Tony Judt es uno de los intelectuales más sólidos y respetados de los últimos años. Aquejado por una terrible enfermedad, murió el pasado agosto no sin antes haber dictado un testamento político llamado a convertirse en manifiesto de cabecera de todos aquellos que seguimos pensando que son posibles –y necesarias, y útiles, siquiera para evitar volver al caos y las tragedias anteriores a 1945– la justicia social, la igualdad de oportunidades y la provisión de servicios públicos de calidad. Algo va mal es un ensayo breve, que habla de los grandes logros conseguidos por las sociedades europeas desde el final de la II Guerra Mundial y lo resume en un frase del poco sospechoso Ralf Dahrendorf, que afirmó que el consenso socialdemócrata significó «el mayor progreso que la historia ha visto hasta el momento», porque permitió tener oportunidades vitales a un número de personas desconocido hasta la fecha.

Este libro tiene muchos matices y en él late una humanísima y sincera indignación ante la disgregación y la desestabilización provocadas por la revolución conservadora de los últimos treinta años. Sin duda, lo que nos lo hace más cercano, más próximo, es ese tono personal de Judt, que pone delante de nuestros ojos el desguace intencionado de todo aquello que garantizó durante décadas que no se repetirían los errores de 1914 y 1939, provocados por las inmensas desigualdades de clase, por el resentimiento de los deliberadamente excluidos de lo básico, por la ambición de los poderosos y por su ceguera, por el hecho de que quienes vivían en el desamparo y la soledad social se echaron en los brazos de aquellos que propugnaron la rabia y la fuerza. ¿No está pasando ahora lo mismo? ¿No nos damos cuenta de que no es gratuito que el crecimiento de la derecha fascista por toda Europa coincida con la poda del Estado del Bienestar revestida de objetividad científica? La creciente ansiedad y confusión que generan los cambios en apariencia ingobernables que vivimos, producen temor y como cada vez tenemos menos protección del Estado, el miedo sólo encuentra consuelo en quienes abogan la violencia: «Cuanto más expuesta esté la sociedad, más débil sea el Estado y más fe injustificada se ponga en el mercado, mayor será la probabilidad de un retroceso político», dice Judt. Abandonados a nuestra suerte –se cuestionan nuestras pensiones, nuestro derecho a la protección por desempleo y a un trabajo digno, la escuela de nuestros hijos, nuestros hospitales–, con un Estado asaltado por los poderosos que consideran legítimo que acuda al rescate de los bancos pero no que trabaje para reducir la desigualdad, y con el mercado convertido en principio científico situado por encima de la voluntad democrática, estamos ya en las puertas mismas de ese retroceso político. Nuestros hijos heredarán una Europa más injusta y más desigual que la nuestra –«la desigualdad es ineficaz», dice Judt, con absoluta razón–. Pero ¿les estamos dejando también –con nuestra resignación ante los ataques al Estado del Bienestar– una Europa menos democrática?

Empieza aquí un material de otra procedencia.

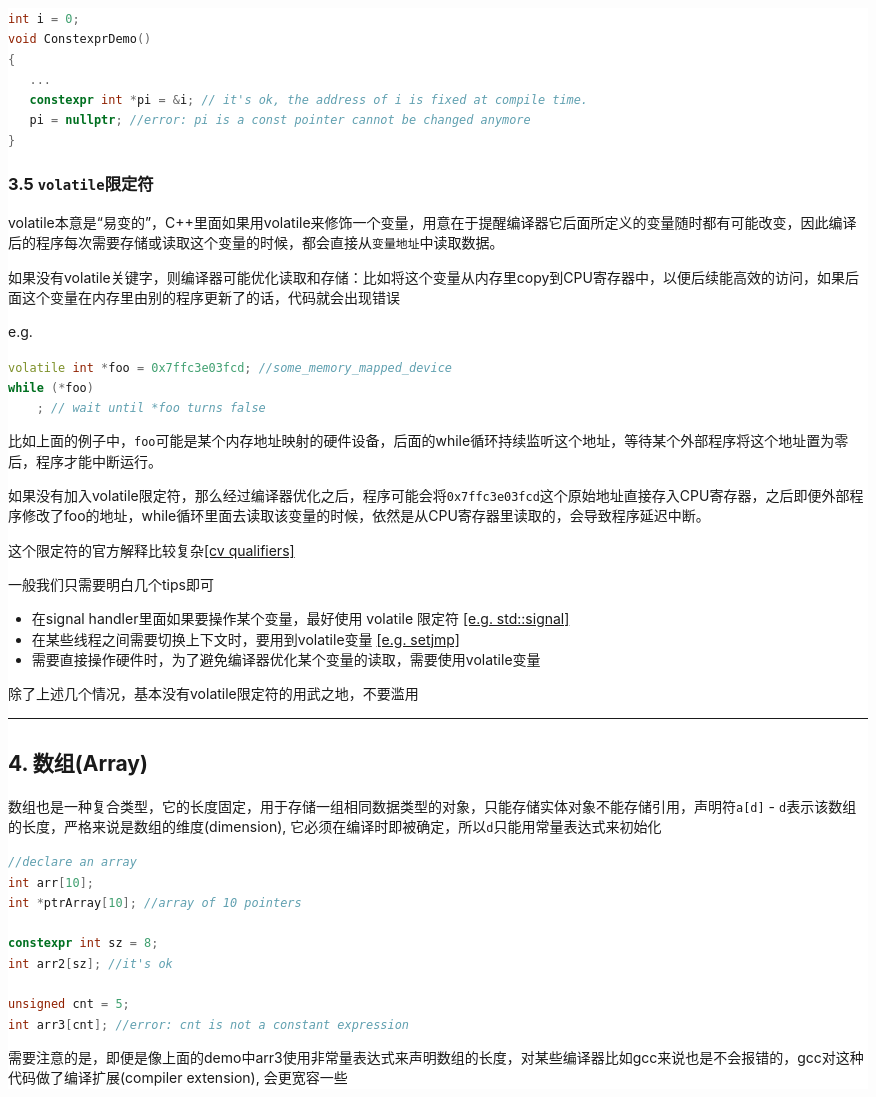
 ```C++
int i = 0;
void ConstexprDemo()
{
   ...
   constexpr int *pi = &i; // it's ok, the address of i is fixed at compile time.
   pi = nullptr; //error: pi is a const pointer cannot be changed anymore
}
```

### 3.5 `volatile`限定符
volatile本意是“易变的”，C++里面如果用volatile来修饰一个变量，用意在于提醒编译器它后面所定义的变量随时都有可能改变，因此编译后的程序每次需要存储或读取这个变量的时候，都会直接从`变量地址`中读取数据。

如果没有volatile关键字，则编译器可能优化读取和存储：比如将这个变量从内存里copy到CPU寄存器中，以便后续能高效的访问，如果后面这个变量在内存里由别的程序更新了的话，代码就会出现错误

e.g.

```C++
volatile int *foo = 0x7ffc3e03fcd; //some_memory_mapped_device
while (*foo)
    ; // wait until *foo turns false
```
比如上面的例子中，`foo`可能是某个内存地址映射的硬件设备，后面的while循环持续监听这个地址，等待某个外部程序将这个地址置为零后，程序才能中断运行。

如果没有加入volatile限定符，那么经过编译器优化之后，程序可能会将`0x7ffc3e03fcd`这个原始地址直接存入CPU寄存器，之后即便外部程序修改了foo的地址，while循环里面去读取该变量的时候，依然是从CPU寄存器里读取的，会导致程序延迟中断。

这个限定符的官方解释比较复杂[[cv qualifiers]](https://en.cppreference.com/w/cpp/language/cv)

一般我们只需要明白几个tips即可
- 在signal handler里面如果要操作某个变量，最好使用 volatile 限定符 [[e.g. std::signal]](https://en.cppreference.com/w/cpp/utility/program/signal)
- 在某些线程之间需要切换上下文时，要用到volatile变量 [[e.g. setjmp]](https://en.cppreference.com/w/cpp/utility/program/setjmp)
- 需要直接操作硬件时，为了避免编译器优化某个变量的读取，需要使用volatile变量

除了上述几个情况，基本没有volatile限定符的用武之地，不要滥用

--------
## 4. 数组(Array)
数组也是一种复合类型，它的长度固定，用于存储一组相同数据类型的对象，只能存储实体对象不能存储引用，声明符`a[d]` - 
`d`表示该数组的长度，严格来说是数组的维度(dimension), 它必须在编译时即被确定，所以`d`只能用常量表达式来初始化
```C++
//declare an array
int arr[10];
int *ptrArray[10]; //array of 10 pointers

constexpr int sz = 8;
int arr2[sz]; //it's ok

unsigned cnt = 5;
int arr3[cnt]; //error: cnt is not a constant expression
```
需要注意的是，即便是像上面的demo中arr3使用非常量表达式来声明数组的长度，对某些编译器比如gcc来说也是不会报错的，gcc对这种代码做了编译扩展(compiler extension), 会更宽容一些
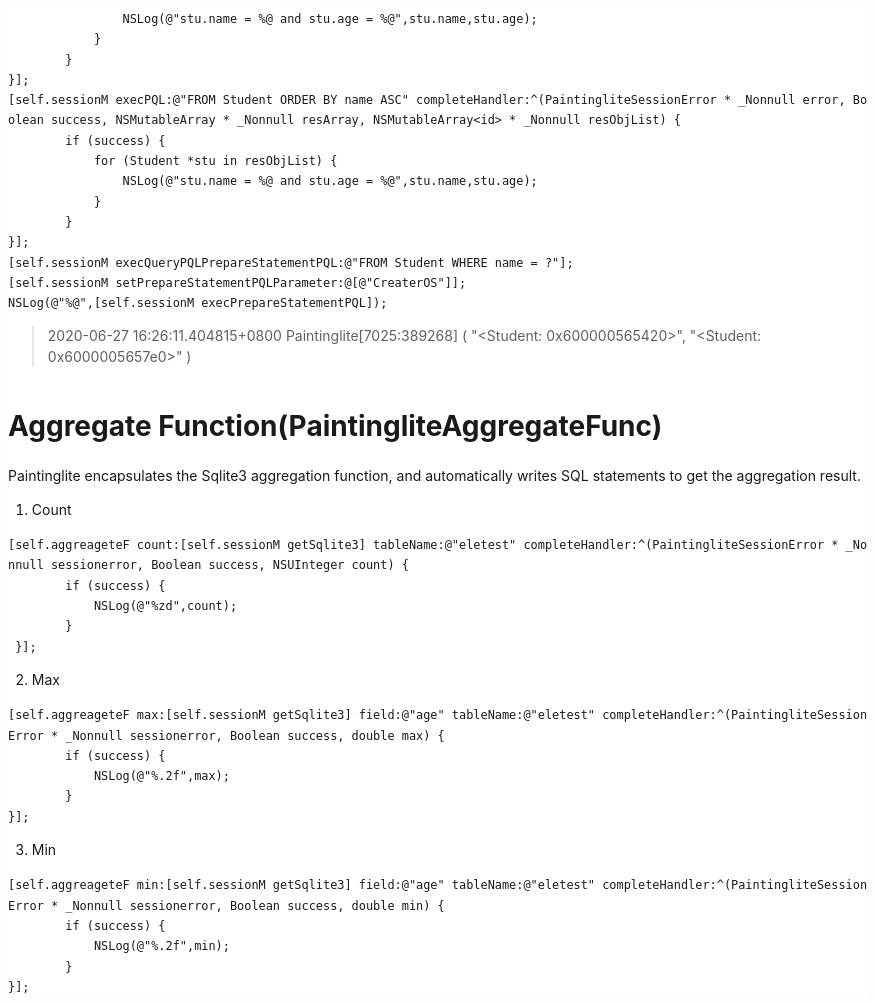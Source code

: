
 ```
                NSLog(@"stu.name = %@ and stu.age = %@",stu.name,stu.age);
            }
        }
}];
[self.sessionM execPQL:@"FROM Student ORDER BY name ASC" completeHandler:^(PaintingliteSessionError * _Nonnull error, Boolean success, NSMutableArray * _Nonnull resArray, NSMutableArray<id> * _Nonnull resObjList) {
        if (success) {
            for (Student *stu in resObjList) {
                NSLog(@"stu.name = %@ and stu.age = %@",stu.name,stu.age);
            }
        }
}];
[self.sessionM execQueryPQLPrepareStatementPQL:@"FROM Student WHERE name = ?"];
[self.sessionM setPrepareStatementPQLParameter:@[@"CreaterOS"]];
NSLog(@"%@",[self.sessionM execPrepareStatementPQL]);
```

> 2020-06-27 16:26:11.404815+0800 Paintinglite[7025:389268] ( "<Student: 0x600000565420>", "<Student: 0x6000005657e0>" )

# Aggregate Function(PaintingliteAggregateFunc)

Paintinglite encapsulates the Sqlite3 aggregation function, and automatically writes SQL statements to get the aggregation result.

1. Count

```
[self.aggreageteF count:[self.sessionM getSqlite3] tableName:@"eletest" completeHandler:^(PaintingliteSessionError * _Nonnull sessionerror, Boolean success, NSUInteger count) {
        if (success) {
            NSLog(@"%zd",count);
        }
 }];
```

2. Max

```
[self.aggreageteF max:[self.sessionM getSqlite3] field:@"age" tableName:@"eletest" completeHandler:^(PaintingliteSessionError * _Nonnull sessionerror, Boolean success, double max) {
        if (success) {
            NSLog(@"%.2f",max);
        }
}];
```

3. Min

```
[self.aggreageteF min:[self.sessionM getSqlite3] field:@"age" tableName:@"eletest" completeHandler:^(PaintingliteSessionError * _Nonnull sessionerror, Boolean success, double min) {
        if (success) {
            NSLog(@"%.2f",min);
        }
}];
```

Tony Judt se conmueve ante el sufrimiento generado por la revolución conservadora. Aumenta la pobreza en nuestras sociedades, y al leer a Judt nos acordamos con dolor de todas esas familias que viven en el paro y que no pueden satisfacer las necesidades de sus hijos, que van a una escuela pública laminada y que ya no sirve para garantizar el ascenso social mediante la «meritocracia»... «Actualmente nos enorgullecemos de ser lo suficientemente duros como para infligir dolor a los otros», dice Judt consciente de que la gran tarea de la socialdemocracia es conservar todo lo construido para aliviar el sufrimiento de tantos, dar la batalla ideológica por lo público. ¿Cuánto hacen que no leían un pensador político tan intensamente humano, tan emocionadamente humano? El número de excluidos del bienestar es cada vez mayor, pero también tiene que preocuparnos el que nos hayan excluido del debate público, donde los principios científicos de la economía han secuestrado la voluntad ciudadana.

Pienso con miedo en el futuro mientras releo algunas ideas básicas de este hombre recto: todo cambio económico no es para mejor, tenemos que volver a aprender cómo criticar a quienes nos gobiernan, los ricos no quieren lo mismo que los pobres, los que viven de su trabajo no quieren lo mismo que los banqueros y los especuladores, hay que pensar de nuevo el Estado, hay que cuantificar el daño que les estamos causando a tantos ciudadanos a los que se humilla para que accedan a servicios públicos básicos como el desempleo... ¿Por qué nos cuesta tanto poner fin a la impostura conservadora? ¿Tan poco nos importa volver al caos y ver llorar, mañana, a nuestros hijos?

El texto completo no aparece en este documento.